Good-bye, Pentium — hello, Core 2 Duo
SANTA CLARA, California — Intel officially closed the books on the Pentium era on Thursday with the Core 2 Duo, its most important product launch in 13 years.
“This is not just an incremental change; this is a revolutionary leap,” Intel CEO Paul Otellini said at a launch event here, held in a heavily air-conditioned tent. The last time the company held such an event at its headquarters was when it introduced the Pentium processor in 1993, a similarly important milestone in its history.
Back then, the PC market was a fraction of its current size, Otellini said. Pentium quickly became one of the computer industry’s most recognised brands, albeit in a much different competitive environment.

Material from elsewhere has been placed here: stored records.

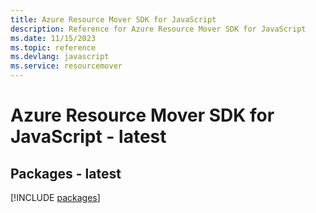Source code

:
 ```yaml
---
title: Azure Resource Mover SDK for JavaScript
description: Reference for Azure Resource Mover SDK for JavaScript
ms.date: 11/15/2023
ms.topic: reference
ms.devlang: javascript
ms.service: resourcemover
---
```

# Azure Resource Mover SDK for JavaScript - latest
## Packages - latest
[!INCLUDE [packages](resource-mover-index.md)]
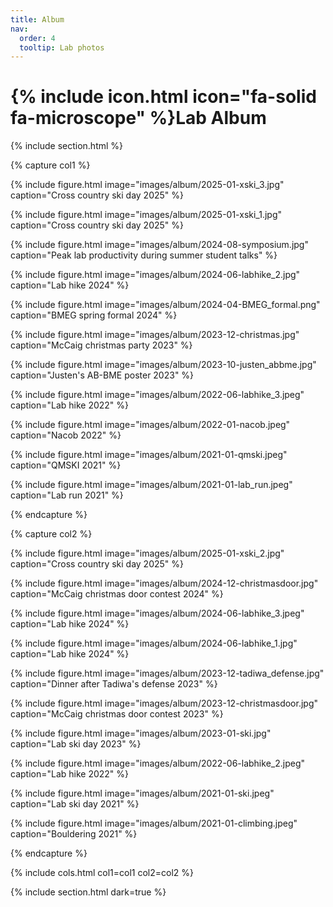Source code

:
 ```yaml
---
title: Album
nav:
  order: 4
  tooltip: Lab photos
---
```


# {% include icon.html icon="fa-solid fa-microscope" %}Lab Album

{% include section.html %}

{% capture col1 %}

{%
  include figure.html
  image="images/album/2025-01-xski_3.jpg"
  caption="Cross country ski day 2025"
%}

{%
  include figure.html
  image="images/album/2025-01-xski_1.jpg"
  caption="Cross country ski day 2025"
%}

{%
  include figure.html
  image="images/album/2024-08-symposium.jpg"
  caption="Peak lab productivity during summer student talks"
%}

{%
  include figure.html
  image="images/album/2024-06-labhike_2.jpg"
  caption="Lab hike 2024"
%}

{%
  include figure.html
  image="images/album/2024-04-BMEG_formal.png"
  caption="BMEG spring formal 2024"
%}

{%
  include figure.html
  image="images/album/2023-12-christmas.jpg"
  caption="McCaig christmas party 2023"
%}

{%
  include figure.html
  image="images/album/2023-10-justen_abbme.jpg"
  caption="Justen's AB-BME poster 2023"
%}

{%
  include figure.html
  image="images/album/2022-06-labhike_3.jpeg"
  caption="Lab hike 2022"
%}

{%
  include figure.html
  image="images/album/2022-01-nacob.jpeg"
  caption="Nacob 2022"
%}

{%
  include figure.html
  image="images/album/2021-01-qmski.jpeg"
  caption="QMSKI 2021"
%}

{%
  include figure.html
  image="images/album/2021-01-lab_run.jpeg"
  caption="Lab run 2021"
%}

{% endcapture %}

{% capture col2 %}

{%
  include figure.html
  image="images/album/2025-01-xski_2.jpg"
  caption="Cross country ski day 2025"
%}

{%
  include figure.html
  image="images/album/2024-12-christmasdoor.jpg"
  caption="McCaig christmas door contest 2024"
%}

{%
  include figure.html
  image="images/album/2024-06-labhike_3.jpeg"
  caption="Lab hike 2024"
%}

{%
  include figure.html
  image="images/album/2024-06-labhike_1.jpg"
  caption="Lab hike 2024"
%}

{%
  include figure.html
  image="images/album/2023-12-tadiwa_defense.jpg"
  caption="Dinner after Tadiwa's defense 2023"
%}

{%
  include figure.html
  image="images/album/2023-12-christmasdoor.jpg"
  caption="McCaig christmas door contest 2023"
%}

{%
  include figure.html
  image="images/album/2023-01-ski.jpg"
  caption="Lab ski day 2023"
%}

{%
  include figure.html
  image="images/album/2022-06-labhike_2.jpeg"
  caption="Lab hike 2022"
%}

{%
  include figure.html
  image="images/album/2021-01-ski.jpeg"
  caption="Lab ski day 2021"
%}

{%
  include figure.html
  image="images/album/2021-01-climbing.jpeg"
  caption="Bouldering 2021"
%}

{% endcapture %}

{% include cols.html col1=col1 col2=col2 %}

{% include section.html dark=true %}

The Core 2 Duo launch comes as Advanced Micro Devices narrows the gap between the two companies with better-performing products for desktops and servers. At the same time, the PC industry is searching for a boost after a bad financial quarter and yet another delay in the launch of Microsoft’s Windows Vista update.

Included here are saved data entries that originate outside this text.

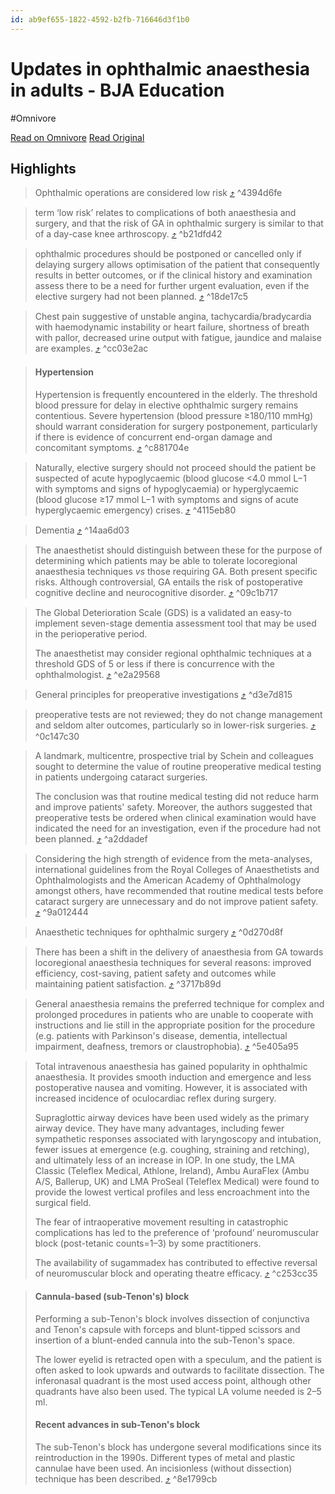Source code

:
 ```yaml
---
id: ab9ef655-1822-4592-b2fb-716646d3f1b0
---
```


# Updates in ophthalmic anaesthesia in adults - BJA Education
#Omnivore

[Read on Omnivore](https://omnivore.app/me/updates-in-ophthalmic-anaesthesia-in-adults-bja-education-19194b00374)
[Read Original](https://www.bjaed.org/article/S2058-5349(23)00008-2/fulltext)

## Highlights

> Ophthalmic operations are considered low risk [⤴️](https://omnivore.app/me/updates-in-ophthalmic-anaesthesia-in-adults-bja-education-19194b00374#4394d6fe-b4f1-4d97-9c6e-9a872f6e2622)  ^4394d6fe

> term ‘low risk’ relates to complications of both anaesthesia and surgery, and that the risk of GA in ophthalmic surgery is similar to that of a day-case knee arthroscopy. [⤴️](https://omnivore.app/me/updates-in-ophthalmic-anaesthesia-in-adults-bja-education-19194b00374#b21dfd42-69c0-4370-a4da-e27abe8fbc21)  ^b21dfd42

> ophthalmic procedures should be postponed or cancelled only if delaying surgery allows optimisation of the patient that consequently results in better outcomes, or if the clinical history and examination assess there to be a need for further urgent evaluation, even if the elective surgery had not been planned. [⤴️](https://omnivore.app/me/updates-in-ophthalmic-anaesthesia-in-adults-bja-education-19194b00374#18de17c5-a7d9-42fd-ac26-c04188f65984)  ^18de17c5

> Chest pain suggestive of unstable angina, tachycardia/bradycardia with haemodynamic instability or heart failure, shortness of breath with pallor, decreased urine output with fatigue, jaundice and malaise are examples. [⤴️](https://omnivore.app/me/updates-in-ophthalmic-anaesthesia-in-adults-bja-education-19194b00374#cc03e2ac-f637-4388-8256-6bbbd355695c)  ^cc03e2ac

> #### Hypertension
> 
> Hypertension is frequently encountered in the elderly. The threshold blood pressure for delay in elective ophthalmic surgery remains contentious. Severe hypertension (blood pressure ≥180/110 mmHg) should warrant consideration for surgery postponement, particularly if there is evidence of concurrent end-organ damage and concomitant symptoms. [⤴️](https://omnivore.app/me/updates-in-ophthalmic-anaesthesia-in-adults-bja-education-19194b00374#c881704e-0eb5-437a-a32d-be8b0cd4e6ff)  ^c881704e

> Naturally, elective surgery should not proceed should the patient be suspected of acute hypoglycaemic (blood glucose <4.0 mmol L−1 with symptoms and signs of hypoglycaemia) or hyperglycaemic (blood glucose ≥17 mmol L−1 with symptoms and signs of acute hyperglycaemic emergency) crises. [⤴️](https://omnivore.app/me/updates-in-ophthalmic-anaesthesia-in-adults-bja-education-19194b00374#4115eb80-27a6-4244-99fd-39312475a60d)  ^4115eb80

> Dementia [⤴️](https://omnivore.app/me/updates-in-ophthalmic-anaesthesia-in-adults-bja-education-19194b00374#14aa6d03-976a-4ed5-802a-d50babd4405f)  ^14aa6d03

> The anaesthetist should distinguish between these for the purpose of determining which patients may be able to tolerate locoregional anaesthesia techniques _vs_ those requiring GA. Both present specific risks. Although controversial, GA entails the risk of postoperative cognitive decline and neurocognitive disorder. [⤴️](https://omnivore.app/me/updates-in-ophthalmic-anaesthesia-in-adults-bja-education-19194b00374#09c1b717-e435-4ccd-8d6c-401313bac9ce)  ^09c1b717

> The Global Deterioration Scale (GDS) is a validated an easy-to implement seven-stage dementia assessment tool that may be used in the perioperative period.
> 
>  The anaesthetist may consider regional ophthalmic techniques at a threshold GDS of 5 or less if there is concurrence with the ophthalmologist. [⤴️](https://omnivore.app/me/updates-in-ophthalmic-anaesthesia-in-adults-bja-education-19194b00374#e2a29568-9e92-45a8-bdf8-fa5e9930ed5d)  ^e2a29568

> General principles for preoperative investigations [⤴️](https://omnivore.app/me/updates-in-ophthalmic-anaesthesia-in-adults-bja-education-19194b00374#d3e7d815-70f2-46bf-8e95-9cb2520b748d)  ^d3e7d815

> preoperative tests are not reviewed; they do not change management and seldom alter outcomes, particularly so in lower-risk surgeries. [⤴️](https://omnivore.app/me/updates-in-ophthalmic-anaesthesia-in-adults-bja-education-19194b00374#0c147c30-d1b0-4976-b2c5-1d3affa10237)  ^0c147c30

> A landmark, multicentre, prospective trial by Schein and colleagues sought to determine the value of routine preoperative medical testing in patients undergoing cataract surgeries.
> 
>  The conclusion was that routine medical testing did not reduce harm and improve patients' safety. Moreover, the authors suggested that preoperative tests be ordered when clinical examination would have indicated the need for an investigation, even if the procedure had not been planned. [⤴️](https://omnivore.app/me/updates-in-ophthalmic-anaesthesia-in-adults-bja-education-19194b00374#a2ddadef-ce67-4afd-930b-8c23ea0c897b)  ^a2ddadef

> Considering the high strength of evidence from the meta-analyses, international guidelines from the Royal Colleges of Anaesthetists and Ophthalmologists and the American Academy of Ophthalmology amongst others, have recommended that routine medical tests before cataract surgery are unnecessary and do not improve patient safety. [⤴️](https://omnivore.app/me/updates-in-ophthalmic-anaesthesia-in-adults-bja-education-19194b00374#9a012444-8efb-4637-93ec-c353fb3a78ea)  ^9a012444

> Anaesthetic techniques for ophthalmic surgery [⤴️](https://omnivore.app/me/updates-in-ophthalmic-anaesthesia-in-adults-bja-education-19194b00374#0d270d8f-6573-44a0-bace-674d99d12fd1)  ^0d270d8f

> There has been a shift in the delivery of anaesthesia from GA towards locoregional anaesthesia techniques for several reasons: improved efficiency, cost-saving, patient safety and outcomes while maintaining patient satisfaction. [⤴️](https://omnivore.app/me/updates-in-ophthalmic-anaesthesia-in-adults-bja-education-19194b00374#3717b89d-04fc-4a6e-8bbf-334ccb746fd4)  ^3717b89d

> General anaesthesia remains the preferred technique for complex and prolonged procedures in patients who are unable to cooperate with instructions and lie still in the appropriate position for the procedure (e.g. patients with Parkinson's disease, dementia, intellectual impairment, deafness, tremors or claustrophobia). [⤴️](https://omnivore.app/me/updates-in-ophthalmic-anaesthesia-in-adults-bja-education-19194b00374#5e405a95-6e87-4177-8684-2d9ffb2b8e3a)  ^5e405a95

> Total intravenous anaesthesia has gained popularity in ophthalmic anaesthesia. It provides smooth induction and emergence and less postoperative nausea and vomiting. However, it is associated with increased incidence of oculocardiac reflex during surgery.
> 
> Supraglottic airway devices have been used widely as the primary airway device. They have many advantages, including fewer sympathetic responses associated with laryngoscopy and intubation, fewer issues at emergence (e.g. coughing, straining and retching), and ultimately less of an increase in IOP. In one study, the LMA Classic (Teleflex Medical, Athlone, Ireland), Ambu AuraFlex (Ambu A/S, Ballerup, UK) and LMA ProSeal (Teleflex Medical) were found to provide the lowest vertical profiles and less encroachment into the surgical field.
> 
> The fear of intraoperative movement resulting in catastrophic complications has led to the preference of ‘profound’ neuromuscular block (post-tetanic counts=1–3) by some practitioners.
> 
>  The availability of sugammadex has contributed to effective reversal of neuromuscular block and operating theatre efficacy. [⤴️](https://omnivore.app/me/updates-in-ophthalmic-anaesthesia-in-adults-bja-education-19194b00374#c253cc35-da51-488b-8f9a-56c07d679321)  ^c253cc35

> #### Cannula-based (sub-Tenon's) block
> 
> Performing a sub-Tenon's block involves dissection of conjunctiva and Tenon's capsule with forceps and blunt-tipped scissors and insertion of a blunt-ended cannula into the sub-Tenon's space.
> 
>  The lower eyelid is retracted open with a speculum, and the patient is often asked to look upwards and outwards to facilitate dissection. The inferonasal quadrant is the most used access point, although other quadrants have also been used. The typical LA volume needed is 2–5 ml.
> 
> #### Recent advances in sub-Tenon's block
> 
> The sub-Tenon's block has undergone several modifications since its reintroduction in the 1990s. Different types of metal and plastic cannulae have been used. An incisionless (without dissection) technique has been described. [⤴️](https://omnivore.app/me/updates-in-ophthalmic-anaesthesia-in-adults-bja-education-19194b00374#8e1799cb-3df2-4d16-aea4-a840fb873bd7)  ^8e1799cb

However, Intel thinks it’s back. Early reviews of the Core 2 Duo have been stellar, and the chipmaker has accumulated more design wins for the new processors than for any other new processor in its history, Otellini said.
The Core 2 Duo is based on Intel’s Core microarchitecture, an offshoot of its work over the last decade to shift away from chasing clock speed as the holy grail of performance. Simply put, chips based on the Core microarchitecture do more work per clock cycle. Intel designers changed the way instructions move through the processor and developed a more sophisticated cache memory design to improve its performance and alleviate the inefficiencies of its front-side bus, or the link between the processor and the main memory.